**Exercise instructions:**
Would you please copy each line below that includes the string "commit"?

======

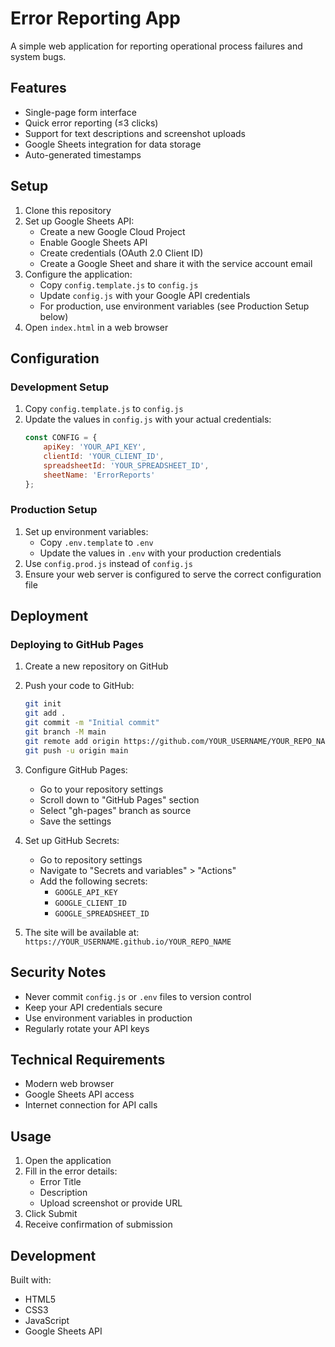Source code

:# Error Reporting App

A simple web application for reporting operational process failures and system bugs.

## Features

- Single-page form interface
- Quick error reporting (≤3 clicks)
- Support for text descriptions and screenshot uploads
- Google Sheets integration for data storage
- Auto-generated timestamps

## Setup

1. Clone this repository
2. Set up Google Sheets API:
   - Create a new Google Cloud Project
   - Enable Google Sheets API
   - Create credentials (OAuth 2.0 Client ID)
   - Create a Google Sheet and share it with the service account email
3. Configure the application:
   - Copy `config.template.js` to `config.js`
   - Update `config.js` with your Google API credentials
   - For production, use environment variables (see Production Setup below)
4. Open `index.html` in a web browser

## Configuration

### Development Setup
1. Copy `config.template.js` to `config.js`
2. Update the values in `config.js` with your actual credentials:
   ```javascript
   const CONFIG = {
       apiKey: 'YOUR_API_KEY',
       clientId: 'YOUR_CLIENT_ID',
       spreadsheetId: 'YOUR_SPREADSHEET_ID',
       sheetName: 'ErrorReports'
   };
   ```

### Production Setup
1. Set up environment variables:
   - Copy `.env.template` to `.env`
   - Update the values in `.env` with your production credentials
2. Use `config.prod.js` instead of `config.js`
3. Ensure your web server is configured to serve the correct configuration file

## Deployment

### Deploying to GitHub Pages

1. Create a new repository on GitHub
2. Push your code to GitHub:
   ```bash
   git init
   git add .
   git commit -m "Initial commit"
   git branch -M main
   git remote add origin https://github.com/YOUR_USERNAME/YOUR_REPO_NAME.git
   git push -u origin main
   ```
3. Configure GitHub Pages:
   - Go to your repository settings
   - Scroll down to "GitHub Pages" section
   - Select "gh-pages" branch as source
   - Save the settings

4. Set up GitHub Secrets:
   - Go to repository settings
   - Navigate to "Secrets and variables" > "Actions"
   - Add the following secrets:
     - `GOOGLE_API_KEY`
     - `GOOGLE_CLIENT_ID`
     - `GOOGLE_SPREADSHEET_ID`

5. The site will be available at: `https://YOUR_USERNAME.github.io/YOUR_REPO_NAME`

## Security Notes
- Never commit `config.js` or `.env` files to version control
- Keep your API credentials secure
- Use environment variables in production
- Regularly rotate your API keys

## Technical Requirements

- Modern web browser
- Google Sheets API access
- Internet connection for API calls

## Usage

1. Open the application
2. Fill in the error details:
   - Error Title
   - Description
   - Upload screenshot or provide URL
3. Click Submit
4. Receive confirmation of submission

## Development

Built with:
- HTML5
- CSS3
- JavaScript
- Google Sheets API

======

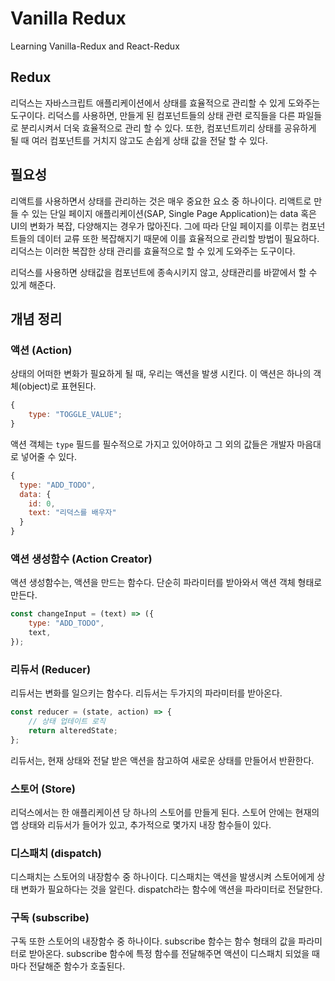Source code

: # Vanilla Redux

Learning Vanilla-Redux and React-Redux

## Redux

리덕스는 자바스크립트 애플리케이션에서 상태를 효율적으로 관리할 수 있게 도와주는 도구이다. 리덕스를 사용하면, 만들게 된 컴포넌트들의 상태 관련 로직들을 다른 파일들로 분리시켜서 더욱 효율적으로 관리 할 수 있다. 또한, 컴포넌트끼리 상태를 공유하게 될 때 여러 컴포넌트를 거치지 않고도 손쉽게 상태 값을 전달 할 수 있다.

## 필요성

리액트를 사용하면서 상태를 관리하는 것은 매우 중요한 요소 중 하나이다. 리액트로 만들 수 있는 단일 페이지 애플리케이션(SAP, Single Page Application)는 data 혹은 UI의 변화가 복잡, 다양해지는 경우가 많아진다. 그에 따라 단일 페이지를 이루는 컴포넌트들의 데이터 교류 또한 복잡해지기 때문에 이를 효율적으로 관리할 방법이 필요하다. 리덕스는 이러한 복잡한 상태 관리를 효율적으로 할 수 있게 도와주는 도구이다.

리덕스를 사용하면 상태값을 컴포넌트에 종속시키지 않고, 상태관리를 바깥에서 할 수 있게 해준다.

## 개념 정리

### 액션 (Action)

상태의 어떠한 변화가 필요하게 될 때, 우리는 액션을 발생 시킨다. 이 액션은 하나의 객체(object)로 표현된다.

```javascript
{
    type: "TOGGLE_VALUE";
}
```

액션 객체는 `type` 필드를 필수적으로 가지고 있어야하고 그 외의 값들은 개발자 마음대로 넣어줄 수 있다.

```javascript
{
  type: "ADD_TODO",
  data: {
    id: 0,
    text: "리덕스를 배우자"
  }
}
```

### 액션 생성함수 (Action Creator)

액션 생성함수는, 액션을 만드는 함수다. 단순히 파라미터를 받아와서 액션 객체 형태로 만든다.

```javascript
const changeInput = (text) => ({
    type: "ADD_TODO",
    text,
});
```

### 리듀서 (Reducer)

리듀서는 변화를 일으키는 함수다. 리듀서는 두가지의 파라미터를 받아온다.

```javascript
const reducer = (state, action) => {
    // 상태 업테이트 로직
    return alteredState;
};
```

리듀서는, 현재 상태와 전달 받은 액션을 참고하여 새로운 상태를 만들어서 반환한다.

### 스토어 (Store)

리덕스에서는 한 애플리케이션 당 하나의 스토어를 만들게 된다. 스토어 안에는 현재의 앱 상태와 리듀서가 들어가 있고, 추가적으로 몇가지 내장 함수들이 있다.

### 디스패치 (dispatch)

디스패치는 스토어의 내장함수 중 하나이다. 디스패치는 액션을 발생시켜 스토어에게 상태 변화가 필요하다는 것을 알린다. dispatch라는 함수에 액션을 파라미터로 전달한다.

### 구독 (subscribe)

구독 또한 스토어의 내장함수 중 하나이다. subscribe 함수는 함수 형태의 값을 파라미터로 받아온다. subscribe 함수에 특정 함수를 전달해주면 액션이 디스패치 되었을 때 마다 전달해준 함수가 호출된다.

======

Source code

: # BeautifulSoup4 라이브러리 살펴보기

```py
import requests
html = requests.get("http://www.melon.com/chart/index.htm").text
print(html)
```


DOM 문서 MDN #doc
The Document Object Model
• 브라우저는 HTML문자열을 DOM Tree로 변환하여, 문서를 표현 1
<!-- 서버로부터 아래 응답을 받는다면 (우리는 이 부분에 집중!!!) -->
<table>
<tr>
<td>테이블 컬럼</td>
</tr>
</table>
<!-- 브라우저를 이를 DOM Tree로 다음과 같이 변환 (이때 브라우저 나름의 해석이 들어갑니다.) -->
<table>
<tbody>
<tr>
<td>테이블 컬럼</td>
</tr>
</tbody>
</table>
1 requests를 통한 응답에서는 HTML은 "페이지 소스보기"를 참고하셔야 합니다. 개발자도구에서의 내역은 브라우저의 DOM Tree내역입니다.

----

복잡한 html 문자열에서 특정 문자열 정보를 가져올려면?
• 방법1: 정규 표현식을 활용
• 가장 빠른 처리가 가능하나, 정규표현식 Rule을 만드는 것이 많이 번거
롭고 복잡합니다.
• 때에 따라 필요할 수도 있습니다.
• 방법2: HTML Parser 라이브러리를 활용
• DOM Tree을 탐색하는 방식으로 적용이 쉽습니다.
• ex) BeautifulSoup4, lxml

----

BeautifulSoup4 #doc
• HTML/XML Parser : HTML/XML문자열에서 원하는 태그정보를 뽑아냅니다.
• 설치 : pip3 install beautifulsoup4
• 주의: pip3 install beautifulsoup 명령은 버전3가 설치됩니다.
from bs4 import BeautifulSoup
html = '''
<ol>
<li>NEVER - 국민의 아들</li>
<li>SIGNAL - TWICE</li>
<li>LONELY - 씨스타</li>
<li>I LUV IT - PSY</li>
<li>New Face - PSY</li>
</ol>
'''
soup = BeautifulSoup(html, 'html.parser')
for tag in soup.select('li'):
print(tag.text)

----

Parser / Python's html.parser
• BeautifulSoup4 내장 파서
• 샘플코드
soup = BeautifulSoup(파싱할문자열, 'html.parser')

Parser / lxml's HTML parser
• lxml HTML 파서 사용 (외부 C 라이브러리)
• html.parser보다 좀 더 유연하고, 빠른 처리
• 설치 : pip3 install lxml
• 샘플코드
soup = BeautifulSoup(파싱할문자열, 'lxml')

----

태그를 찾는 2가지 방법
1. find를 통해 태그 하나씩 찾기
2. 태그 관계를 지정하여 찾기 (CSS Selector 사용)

======

**Response below:**
   git commit -m "Initial commit"
- Never commit `config.js` or `.env` files to version control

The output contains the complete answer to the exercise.